WORK TO BE COMPLETED: Your reply should repeat all records verbatim and contain no images.
=-=-=
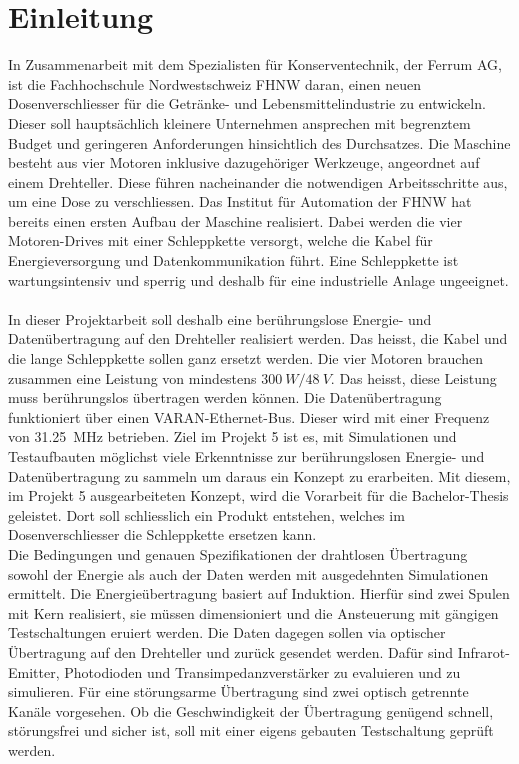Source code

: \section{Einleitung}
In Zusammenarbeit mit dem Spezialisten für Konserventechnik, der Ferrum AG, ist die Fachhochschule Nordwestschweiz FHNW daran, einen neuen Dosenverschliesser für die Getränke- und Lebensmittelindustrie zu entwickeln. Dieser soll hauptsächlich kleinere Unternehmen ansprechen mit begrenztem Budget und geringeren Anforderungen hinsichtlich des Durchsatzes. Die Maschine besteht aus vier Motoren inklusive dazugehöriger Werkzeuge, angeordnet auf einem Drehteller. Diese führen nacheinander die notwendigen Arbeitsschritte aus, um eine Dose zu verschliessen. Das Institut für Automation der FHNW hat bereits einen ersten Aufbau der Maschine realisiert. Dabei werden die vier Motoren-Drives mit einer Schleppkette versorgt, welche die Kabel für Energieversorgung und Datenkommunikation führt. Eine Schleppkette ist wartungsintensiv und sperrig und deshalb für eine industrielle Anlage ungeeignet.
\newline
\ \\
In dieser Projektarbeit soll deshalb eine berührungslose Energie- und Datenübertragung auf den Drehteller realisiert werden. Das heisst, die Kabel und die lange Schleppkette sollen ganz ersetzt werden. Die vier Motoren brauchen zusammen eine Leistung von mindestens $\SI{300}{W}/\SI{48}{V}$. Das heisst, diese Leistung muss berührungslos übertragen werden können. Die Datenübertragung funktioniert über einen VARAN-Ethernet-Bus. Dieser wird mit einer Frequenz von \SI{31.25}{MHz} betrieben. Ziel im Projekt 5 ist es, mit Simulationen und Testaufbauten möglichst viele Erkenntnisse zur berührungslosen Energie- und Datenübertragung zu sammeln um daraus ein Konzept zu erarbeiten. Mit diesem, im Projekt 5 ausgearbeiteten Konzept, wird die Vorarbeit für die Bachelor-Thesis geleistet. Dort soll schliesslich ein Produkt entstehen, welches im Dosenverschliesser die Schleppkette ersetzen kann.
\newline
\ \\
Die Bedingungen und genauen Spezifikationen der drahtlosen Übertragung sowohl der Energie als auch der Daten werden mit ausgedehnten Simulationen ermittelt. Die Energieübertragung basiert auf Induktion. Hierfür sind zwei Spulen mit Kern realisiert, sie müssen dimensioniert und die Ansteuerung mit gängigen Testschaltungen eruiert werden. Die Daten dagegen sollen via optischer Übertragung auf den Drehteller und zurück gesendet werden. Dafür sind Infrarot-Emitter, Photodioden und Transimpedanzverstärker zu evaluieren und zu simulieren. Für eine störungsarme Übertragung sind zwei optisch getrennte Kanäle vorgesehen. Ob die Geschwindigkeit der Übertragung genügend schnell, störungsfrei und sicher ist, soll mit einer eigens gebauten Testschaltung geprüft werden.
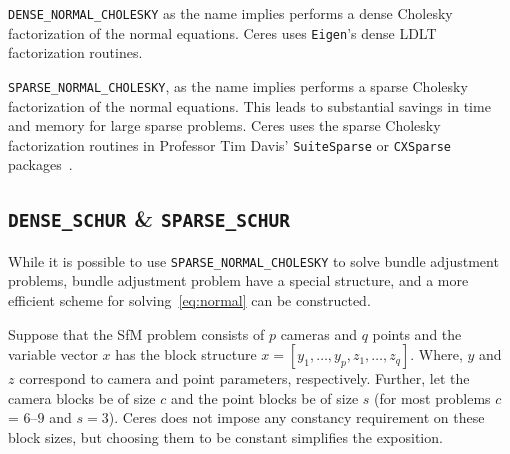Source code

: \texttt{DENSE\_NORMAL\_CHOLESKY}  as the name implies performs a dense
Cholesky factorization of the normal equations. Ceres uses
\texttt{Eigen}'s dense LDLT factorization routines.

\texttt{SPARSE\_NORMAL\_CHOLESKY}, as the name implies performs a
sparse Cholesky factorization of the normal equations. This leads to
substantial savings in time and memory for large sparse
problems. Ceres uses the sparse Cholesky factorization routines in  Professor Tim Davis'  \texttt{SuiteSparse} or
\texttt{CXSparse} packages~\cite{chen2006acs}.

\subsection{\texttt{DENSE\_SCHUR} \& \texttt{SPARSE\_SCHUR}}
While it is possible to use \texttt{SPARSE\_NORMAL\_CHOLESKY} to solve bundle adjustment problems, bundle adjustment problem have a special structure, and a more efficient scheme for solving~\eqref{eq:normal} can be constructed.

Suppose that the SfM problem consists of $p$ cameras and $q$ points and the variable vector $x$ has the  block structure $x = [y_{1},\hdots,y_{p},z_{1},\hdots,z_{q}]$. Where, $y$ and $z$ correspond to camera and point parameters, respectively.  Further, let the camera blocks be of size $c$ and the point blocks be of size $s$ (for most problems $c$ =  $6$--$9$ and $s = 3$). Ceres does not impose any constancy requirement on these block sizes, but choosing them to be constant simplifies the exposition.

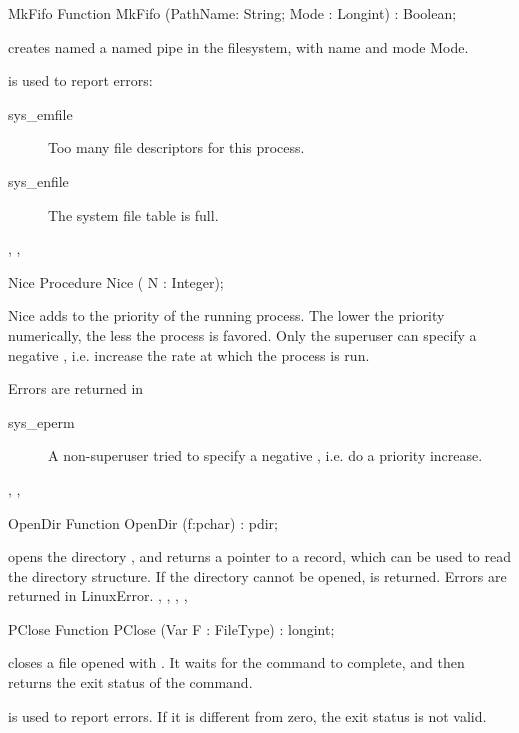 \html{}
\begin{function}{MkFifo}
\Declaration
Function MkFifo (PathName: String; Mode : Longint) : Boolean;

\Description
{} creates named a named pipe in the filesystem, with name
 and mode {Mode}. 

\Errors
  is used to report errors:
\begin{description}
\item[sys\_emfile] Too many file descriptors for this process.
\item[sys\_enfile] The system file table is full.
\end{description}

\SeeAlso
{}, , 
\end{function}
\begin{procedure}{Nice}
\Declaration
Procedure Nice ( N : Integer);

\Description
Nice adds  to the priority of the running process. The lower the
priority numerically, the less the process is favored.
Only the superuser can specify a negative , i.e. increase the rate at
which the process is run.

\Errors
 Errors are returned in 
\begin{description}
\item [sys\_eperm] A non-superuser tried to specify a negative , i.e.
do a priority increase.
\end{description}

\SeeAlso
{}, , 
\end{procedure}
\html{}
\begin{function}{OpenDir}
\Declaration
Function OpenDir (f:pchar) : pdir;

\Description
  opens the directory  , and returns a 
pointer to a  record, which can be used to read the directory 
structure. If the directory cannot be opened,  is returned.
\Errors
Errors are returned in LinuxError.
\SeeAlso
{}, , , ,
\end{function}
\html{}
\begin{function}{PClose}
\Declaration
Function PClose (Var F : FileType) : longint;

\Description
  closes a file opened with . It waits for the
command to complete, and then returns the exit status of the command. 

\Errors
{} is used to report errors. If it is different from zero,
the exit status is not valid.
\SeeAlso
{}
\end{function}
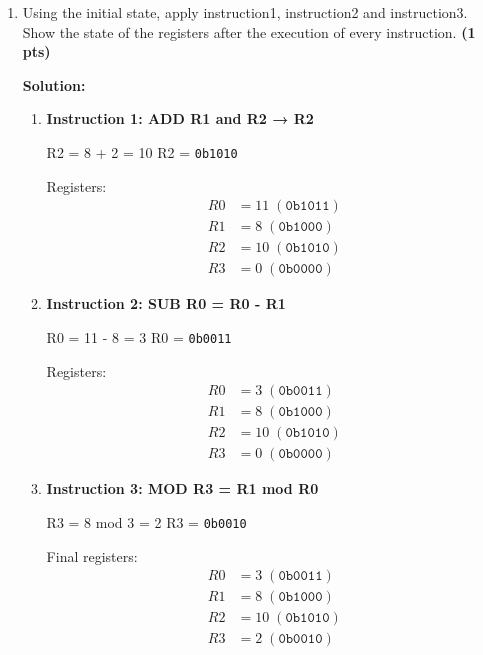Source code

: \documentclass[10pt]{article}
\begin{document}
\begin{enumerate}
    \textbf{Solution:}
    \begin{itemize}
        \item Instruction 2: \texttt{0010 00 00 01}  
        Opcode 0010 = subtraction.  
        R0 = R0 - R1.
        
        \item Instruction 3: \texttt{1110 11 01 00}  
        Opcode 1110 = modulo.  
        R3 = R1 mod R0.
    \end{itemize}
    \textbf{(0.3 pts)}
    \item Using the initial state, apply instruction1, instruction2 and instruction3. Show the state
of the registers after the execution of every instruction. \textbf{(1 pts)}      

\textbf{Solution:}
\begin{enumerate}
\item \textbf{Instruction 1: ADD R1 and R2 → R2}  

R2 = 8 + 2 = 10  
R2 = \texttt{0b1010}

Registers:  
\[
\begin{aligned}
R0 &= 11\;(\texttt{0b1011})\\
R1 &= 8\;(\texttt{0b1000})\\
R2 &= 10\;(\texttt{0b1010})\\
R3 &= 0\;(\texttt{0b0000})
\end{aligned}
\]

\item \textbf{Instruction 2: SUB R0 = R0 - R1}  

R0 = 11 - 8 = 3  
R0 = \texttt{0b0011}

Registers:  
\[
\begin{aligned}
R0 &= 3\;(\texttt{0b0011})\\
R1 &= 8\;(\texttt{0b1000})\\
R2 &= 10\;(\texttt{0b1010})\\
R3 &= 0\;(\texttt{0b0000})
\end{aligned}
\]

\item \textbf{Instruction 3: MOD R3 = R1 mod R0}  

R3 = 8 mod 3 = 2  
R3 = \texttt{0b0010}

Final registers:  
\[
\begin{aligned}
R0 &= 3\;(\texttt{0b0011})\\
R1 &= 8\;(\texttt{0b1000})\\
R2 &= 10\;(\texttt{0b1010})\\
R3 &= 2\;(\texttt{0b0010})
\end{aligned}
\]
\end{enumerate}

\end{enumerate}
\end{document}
=-=-=
SOLUTION FOR THIS TASK:
Source code

: \section{Einleitung}
In Zusammenarbeit mit dem Spezialisten für Konserventechnik, der Ferrum AG, ist die Fachhochschule Nordwestschweiz FHNW daran, einen neuen Dosenverschliesser für die Getränke- und Lebensmittelindustrie zu entwickeln. Dieser soll hauptsächlich kleinere Unternehmen ansprechen mit begrenztem Budget und geringeren Anforderungen hinsichtlich des Durchsatzes. Die Maschine besteht aus vier Motoren inklusive dazugehöriger Werkzeuge, angeordnet auf einem Drehteller. Diese führen nacheinander die notwendigen Arbeitsschritte aus, um eine Dose zu verschliessen. Das Institut für Automation der FHNW hat bereits einen ersten Aufbau der Maschine realisiert. Dabei werden die vier Motoren-Drives mit einer Schleppkette versorgt, welche die Kabel für Energieversorgung und Datenkommunikation führt. Eine Schleppkette ist wartungsintensiv und sperrig und deshalb für eine industrielle Anlage ungeeignet.
\newline
\ \\
In dieser Projektarbeit soll deshalb eine berührungslose Energie- und Datenübertragung auf den Drehteller realisiert werden. Das heisst, die Kabel und die lange Schleppkette sollen ganz ersetzt werden. Die vier Motoren brauchen zusammen eine Leistung von mindestens $\SI{300}{W}/\SI{48}{V}$. Das heisst, diese Leistung muss berührungslos übertragen werden können. Die Datenübertragung funktioniert über einen VARAN-Ethernet-Bus. Dieser wird mit einer Frequenz von \SI{31.25}{MHz} betrieben. Ziel im Projekt 5 ist es, mit Simulationen und Testaufbauten möglichst viele Erkenntnisse zur berührungslosen Energie- und Datenübertragung zu sammeln um daraus ein Konzept zu erarbeiten. Mit diesem, im Projekt 5 ausgearbeiteten Konzept, wird die Vorarbeit für die Bachelor-Thesis geleistet. Dort soll schliesslich ein Produkt entstehen, welches im Dosenverschliesser die Schleppkette ersetzen kann.
\newline
\ \\
Die Bedingungen und genauen Spezifikationen der drahtlosen Übertragung sowohl der Energie als auch der Daten werden mit ausgedehnten Simulationen ermittelt. Die Energieübertragung basiert auf Induktion. Hierfür sind zwei Spulen mit Kern realisiert, sie müssen dimensioniert und die Ansteuerung mit gängigen Testschaltungen eruiert werden. Die Daten dagegen sollen via optischer Übertragung auf den Drehteller und zurück gesendet werden. Dafür sind Infrarot-Emitter, Photodioden und Transimpedanzverstärker zu evaluieren und zu simulieren. Für eine störungsarme Übertragung sind zwei optisch getrennte Kanäle vorgesehen. Ob die Geschwindigkeit der Übertragung genügend schnell, störungsfrei und sicher ist, soll mit einer eigens gebauten Testschaltung geprüft werden.
Source code

: \texttt{DENSE\_NORMAL\_CHOLESKY}  as the name implies performs a dense
Cholesky factorization of the normal equations. Ceres uses
\texttt{Eigen}'s dense LDLT factorization routines.

\texttt{SPARSE\_NORMAL\_CHOLESKY}, as the name implies performs a
sparse Cholesky factorization of the normal equations. This leads to
substantial savings in time and memory for large sparse
problems. Ceres uses the sparse Cholesky factorization routines in  Professor Tim Davis'  \texttt{SuiteSparse} or
\texttt{CXSparse} packages~\cite{chen2006acs}.

\subsection{\texttt{DENSE\_SCHUR} \& \texttt{SPARSE\_SCHUR}}
While it is possible to use \texttt{SPARSE\_NORMAL\_CHOLESKY} to solve bundle adjustment problems, bundle adjustment problem have a special structure, and a more efficient scheme for solving~\eqref{eq:normal} can be constructed.

Suppose that the SfM problem consists of $p$ cameras and $q$ points and the variable vector $x$ has the  block structure $x = [y_{1},\hdots,y_{p},z_{1},\hdots,z_{q}]$. Where, $y$ and $z$ correspond to camera and point parameters, respectively.  Further, let the camera blocks be of size $c$ and the point blocks be of size $s$ (for most problems $c$ =  $6$--$9$ and $s = 3$). Ceres does not impose any constancy requirement on these block sizes, but choosing them to be constant simplifies the exposition.

 \html{}
\begin{function}{MkFifo}
\Declaration
Function MkFifo (PathName: String; Mode : Longint) : Boolean;

\Description
{} creates named a named pipe in the filesystem, with name
 and mode {Mode}. 

\Errors
  is used to report errors:
\begin{description}
\item[sys\_emfile] Too many file descriptors for this process.
\item[sys\_enfile] The system file table is full.
\end{description}

\SeeAlso
{}, , 
\end{function}
\begin{procedure}{Nice}
\Declaration
Procedure Nice ( N : Integer);

\Description
Nice adds  to the priority of the running process. The lower the
priority numerically, the less the process is favored.
Only the superuser can specify a negative , i.e. increase the rate at
which the process is run.

\Errors
 Errors are returned in 
\begin{description}
\item [sys\_eperm] A non-superuser tried to specify a negative , i.e.
do a priority increase.
\end{description}

\SeeAlso
{}, , 
\end{procedure}
\html{}
\begin{function}{OpenDir}
\Declaration
Function OpenDir (f:pchar) : pdir;

\Description
  opens the directory  , and returns a 
pointer to a  record, which can be used to read the directory 
structure. If the directory cannot be opened,  is returned.
\Errors
Errors are returned in LinuxError.
\SeeAlso
{}, , , ,
\end{function}
\html{}
\begin{function}{PClose}
\Declaration
Function PClose (Var F : FileType) : longint;

\Description
  closes a file opened with . It waits for the
command to complete, and then returns the exit status of the command. 

\Errors
{} is used to report errors. If it is different from zero,
the exit status is not valid.
\SeeAlso
{}
\end{function}
Source code

: \documentclass[10pt]{article}
\begin{document}
\begin{enumerate}
    \textbf{Solution:}
    \begin{itemize}
        \item Instruction 2: \texttt{0010 00 00 01}  
        Opcode 0010 = subtraction.  
        R0 = R0 - R1.
        
        \item Instruction 3: \texttt{1110 11 01 00}  
        Opcode 1110 = modulo.  
        R3 = R1 mod R0.
    \end{itemize}
    \textbf{(0.3 pts)}
    \item Using the initial state, apply instruction1, instruction2 and instruction3. Show the state
of the registers after the execution of every instruction. \textbf{(1 pts)}      

\textbf{Solution:}
\begin{enumerate}
\item \textbf{Instruction 1: ADD R1 and R2 → R2}  

R2 = 8 + 2 = 10  
R2 = \texttt{0b1010}

Registers:  
\[
\begin{aligned}
R0 &= 11\;(\texttt{0b1011})\\
R1 &= 8\;(\texttt{0b1000})\\
R2 &= 10\;(\texttt{0b1010})\\
R3 &= 0\;(\texttt{0b0000})
\end{aligned}
\]

\item \textbf{Instruction 2: SUB R0 = R0 - R1}  

R0 = 11 - 8 = 3  
R0 = \texttt{0b0011}

Registers:  
\[
\begin{aligned}
R0 &= 3\;(\texttt{0b0011})\\
R1 &= 8\;(\texttt{0b1000})\\
R2 &= 10\;(\texttt{0b1010})\\
R3 &= 0\;(\texttt{0b0000})
\end{aligned}
\]

\item \textbf{Instruction 3: MOD R3 = R1 mod R0}  

R3 = 8 mod 3 = 2  
R3 = \texttt{0b0010}

Final registers:  
\[
\begin{aligned}
R0 &= 3\;(\texttt{0b0011})\\
R1 &= 8\;(\texttt{0b1000})\\
R2 &= 10\;(\texttt{0b1010})\\
R3 &= 2\;(\texttt{0b0010})
\end{aligned}
\]
\end{enumerate}

\end{enumerate}
\end{document}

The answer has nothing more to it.